*** TASK MATERIAL ***
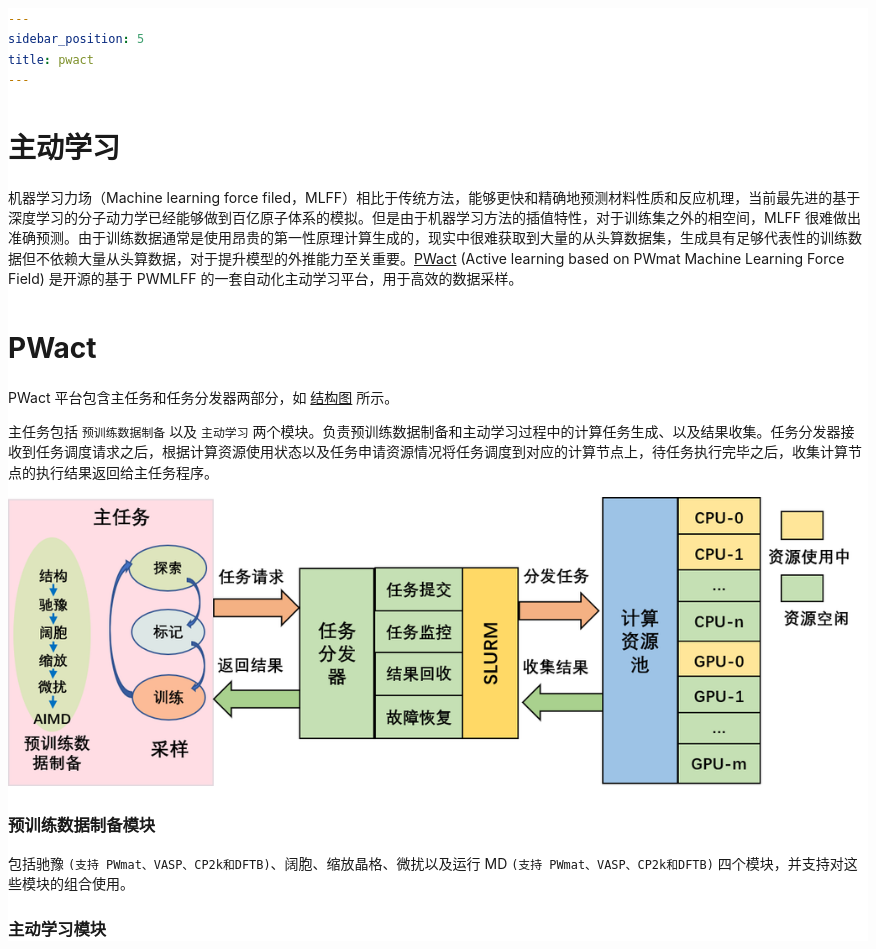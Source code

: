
 ```yaml
---
sidebar_position: 5
title: pwact
---
```


# 主动学习

机器学习力场（Machine learning force filed，MLFF）相比于传统方法，能够更快和精确地预测材料性质和反应机理，当前最先进的基于深度学习的分子动力学已经能够做到百亿原子体系的模拟。但是由于机器学习方法的插值特性，对于训练集之外的相空间，MLFF 很难做出准确预测。由于训练数据通常是使用昂贵的第一性原理计算生成的，现实中很难获取到大量的从头算数据集，生成具有足够代表性的训练数据但不依赖大量从头算数据，对于提升模型的外推能力至关重要。[PWact](https://github.com/LonxunQuantum/PWact) (Active learning based on PWmat Machine Learning Force Field) 是开源的基于 PWMLFF 的一套自动化主动学习平台，用于高效的数据采样。

# PWact

PWact 平台包含主任务和任务分发器两部分，如 [结构图](#Arch_design_slurm) 所示。

主任务包括 `预训练数据制备` 以及 `主动学习` 两个模块。负责预训练数据制备和主动学习过程中的计算任务生成、以及结果收集。任务分发器接收到任务调度请求之后，根据计算资源使用状态以及任务申请资源情况将任务调度到对应的计算节点上，待任务执行完毕之后，收集计算节点的执行结果返回给主任务程序。

![Arch_design_slurm](../models/dp/picture_wu/active_learning/Arch_design_slurm_zh.png)

### 预训练数据制备模块

包括驰豫 `(支持 PWmat、VASP、CP2k和DFTB)`、阔胞、缩放晶格、微扰以及运行 MD `(支持 PWmat、VASP、CP2k和DFTB)` 四个模块，并支持对这些模块的组合使用。

### 主动学习模块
*** End of TASK MATERIAL ***
PROBLEM REQUIREMENTS
Retype all the data exactly, please, without pictures.

RESPONSE TO THE EXERCISE
Source code

:
 ```yaml
---
sidebar_position: 5
title: pwact
---
```


# 主动学习

机器学习力场（Machine learning force filed，MLFF）相比于传统方法，能够更快和精确地预测材料性质和反应机理，当前最先进的基于深度学习的分子动力学已经能够做到百亿原子体系的模拟。但是由于机器学习方法的插值特性，对于训练集之外的相空间，MLFF 很难做出准确预测。由于训练数据通常是使用昂贵的第一性原理计算生成的，现实中很难获取到大量的从头算数据集，生成具有足够代表性的训练数据但不依赖大量从头算数据，对于提升模型的外推能力至关重要。[PWact](https://github.com/LonxunQuantum/PWact) (Active learning based on PWmat Machine Learning Force Field) 是开源的基于 PWMLFF 的一套自动化主动学习平台，用于高效的数据采样。

# PWact

PWact 平台包含主任务和任务分发器两部分，如 [结构图](#Arch_design_slurm) 所示。

主任务包括 `预训练数据制备` 以及 `主动学习` 两个模块。负责预训练数据制备和主动学习过程中的计算任务生成、以及结果收集。任务分发器接收到任务调度请求之后，根据计算资源使用状态以及任务申请资源情况将任务调度到对应的计算节点上，待任务执行完毕之后，收集计算节点的执行结果返回给主任务程序。

![Arch_design_slurm](../models/dp/picture_wu/active_learning/Arch_design_slurm_zh.png)

### 预训练数据制备模块

包括驰豫 `(支持 PWmat、VASP、CP2k和DFTB)`、阔胞、缩放晶格、微扰以及运行 MD `(支持 PWmat、VASP、CP2k和DFTB)` 四个模块，并支持对这些模块的组合使用。

### 主动学习模块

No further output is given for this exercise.